## Action item
Return all the data exactly, keeping the pictures out.

═══ Input data

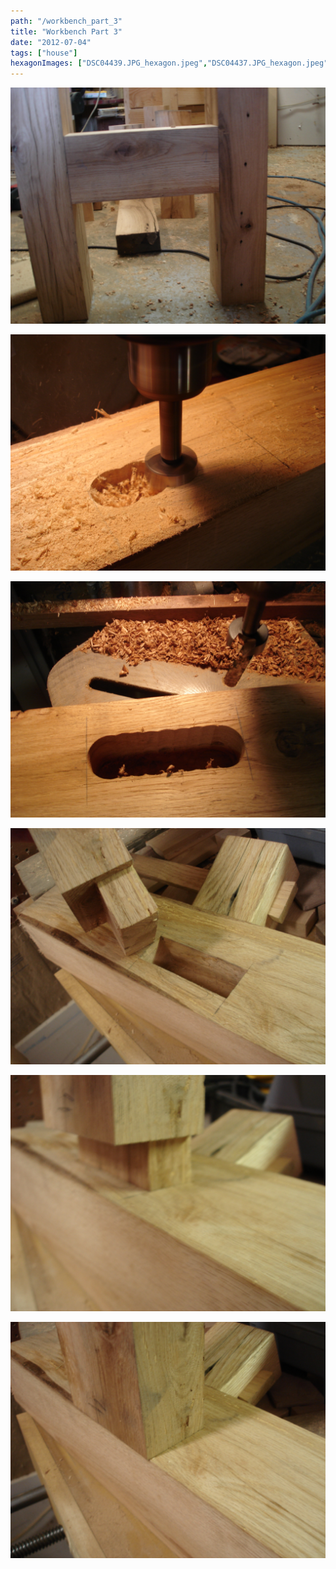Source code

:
 ```yaml
---
path: "/workbench_part_3"
title: "Workbench Part 3"
date: "2012-07-04"
tags: ["house"]
hexagonImages: ["DSC04439.JPG_hexagon.jpeg","DSC04437.JPG_hexagon.jpeg","DSC04438.JPG_hexagon.jpeg","DSC04440.JPG_hexagon.jpeg","DSC04441.JPG_hexagon.jpeg","DSC04442.JPG_hexagon.jpeg"]
---
```


 [![](DSC04439.JPG)](DSC04439.JPG)

[![](DSC04437.JPG)](DSC04437.JPG)

[![](DSC04438.JPG)](DSC04438.JPG)

[![](DSC04440.JPG)](DSC04440.JPG)

[![](DSC04441.JPG)](DSC04441.JPG)

[![](DSC04442.JPG)](DSC04442.JPG)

══════

## Expected output
Source code

:
 ```yaml
---
path: "/workbench_part_3"
title: "Workbench Part 3"
date: "2012-07-04"
tags: ["house"]
hexagonImages: ["DSC04439.JPG_hexagon.jpeg","DSC04437.JPG_hexagon.jpeg","DSC04438.JPG_hexagon.jpeg","DSC04440.JPG_hexagon.jpeg","DSC04441.JPG_hexagon.jpeg","DSC04442.JPG_hexagon.jpeg"]
---
```


 [![](DSC04439.JPG)](DSC04439.JPG)

[![](DSC04437.JPG)](DSC04437.JPG)

[![](DSC04438.JPG)](DSC04438.JPG)

[![](DSC04440.JPG)](DSC04440.JPG)

[![](DSC04441.JPG)](DSC04441.JPG)

[![](DSC04442.JPG)](DSC04442.JPG)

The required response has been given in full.